Source data:
╔══

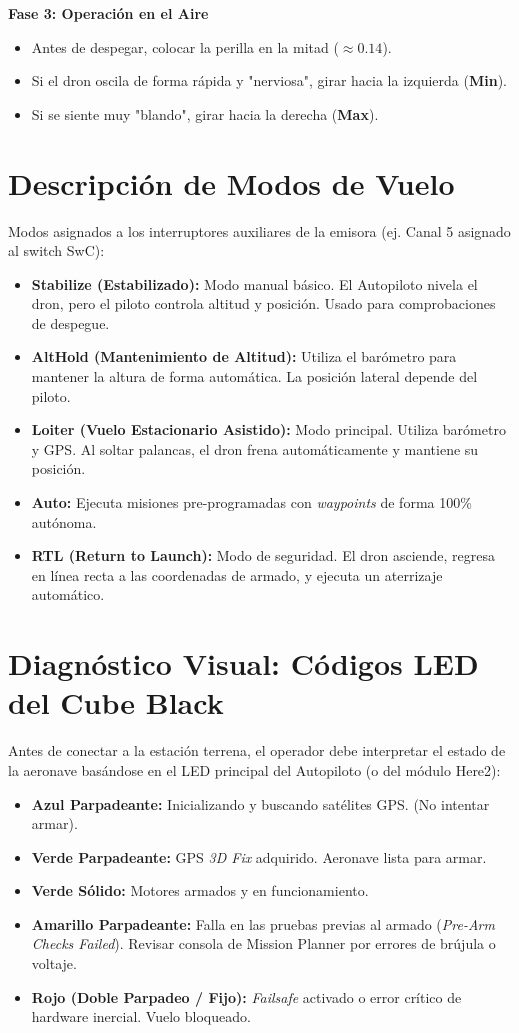 \documentclass[12pt,a4paper]{article}
\begin{document}
\textbf{Fase 3: Operación en el Aire}
\begin{itemize}[leftmargin=*]
    \item Antes de despegar, colocar la perilla en la mitad ($\approx 0.14$).
    \item Si el dron oscila de forma rápida y "nerviosa", girar hacia la izquierda (\textbf{Min}).
    \item Si se siente muy "blando", girar hacia la derecha (\textbf{Max}).
\end{itemize}

\section{Descripción de Modos de Vuelo}
Modos asignados a los interruptores auxiliares de la emisora (ej. Canal 5 asignado al switch SwC):
\begin{itemize}[leftmargin=*]
    \item \textbf{Stabilize (Estabilizado):} Modo manual básico. El Autopiloto nivela el dron, pero el piloto controla altitud y posición. Usado para comprobaciones de despegue.
    \item \textbf{AltHold (Mantenimiento de Altitud):} Utiliza el barómetro para mantener la altura de forma automática. La posición lateral depende del piloto.
    \item \textbf{Loiter (Vuelo Estacionario Asistido):} Modo principal. Utiliza barómetro y GPS. Al soltar palancas, el dron frena automáticamente y mantiene su posición.
    \item \textbf{Auto:} Ejecuta misiones pre-programadas con \textit{waypoints} de forma 100\% autónoma.
    \item \textbf{RTL (Return to Launch):} Modo de seguridad. El dron asciende, regresa en línea recta a las coordenadas de armado, y ejecuta un aterrizaje automático.
\end{itemize}

\section{Diagnóstico Visual: Códigos LED del Cube Black}
Antes de conectar a la estación terrena, el operador debe interpretar el estado de la aeronave basándose en el LED principal del Autopiloto (o del módulo Here2):
\begin{itemize}[leftmargin=*]
    \item \textbf{Azul Parpadeante:} Inicializando y buscando satélites GPS. (No intentar armar).
    \item \textbf{Verde Parpadeante:} GPS \textit{3D Fix} adquirido. Aeronave lista para armar.
    \item \textbf{Verde Sólido:} Motores armados y en funcionamiento.
    \item \textbf{Amarillo Parpadeante:} Falla en las pruebas previas al armado (\textit{Pre-Arm Checks Failed}). Revisar consola de Mission Planner por errores de brújula o voltaje.
    \item \textbf{Rojo (Doble Parpadeo / Fijo):} \textit{Failsafe} activado o error crítico de hardware inercial. Vuelo bloqueado.
\end{itemize}
\end{document}
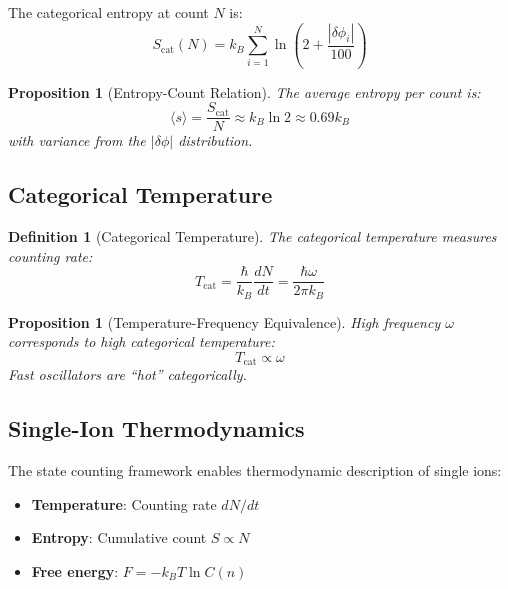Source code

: \documentclass[twocolumn,10pt]{article}
\newtheorem{proposition}[theorem]{Proposition}
\newtheorem{definition}[theorem]{Definition}
\newcommand{\kb}{k_B}
\begin{document}
The categorical entropy at count $N$ is:
\begin{equation}
    S_{\text{cat}}(N) = k_B \sum_{i=1}^{N} \ln\left(2 + \frac{|\delta\phi_i|}{100}\right)
\end{equation}

\begin{proposition}[Entropy-Count Relation]
The average entropy per count is:
\begin{equation}
    \langle s \rangle = \frac{S_{\text{cat}}}{N} \approx k_B \ln 2 \approx 0.69 k_B
\end{equation}
with variance from the $|\delta\phi|$ distribution.
\end{proposition}

\subsection{Categorical Temperature}

\begin{definition}[Categorical Temperature]
The categorical temperature measures counting rate:
\begin{equation}
    T_{\text{cat}} = \frac{\hbar}{\kb} \frac{dN}{dt} = \frac{\hbar \omega}{2\pi \kb}
\end{equation}
\end{definition}

\begin{proposition}[Temperature-Frequency Equivalence]
High frequency $\omega$ corresponds to high categorical temperature:
\begin{equation}
    T_{\text{cat}} \propto \omega
\end{equation}
Fast oscillators are ``hot'' categorically.
\end{proposition}

\subsection{Single-Ion Thermodynamics}

The state counting framework enables thermodynamic description of single ions:

\begin{itemize}
    \item \textbf{Temperature}: Counting rate $dN/dt$
    \item \textbf{Entropy}: Cumulative count $S \propto N$
    \item \textbf{Free energy}: $F = -k_B T \ln C(n)$
\end{itemize}
\end{document}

╚══

*What you should do*
How many lines of the entries above include the word "newtheorem"? Reply with the number alone.

*Exercise result*
2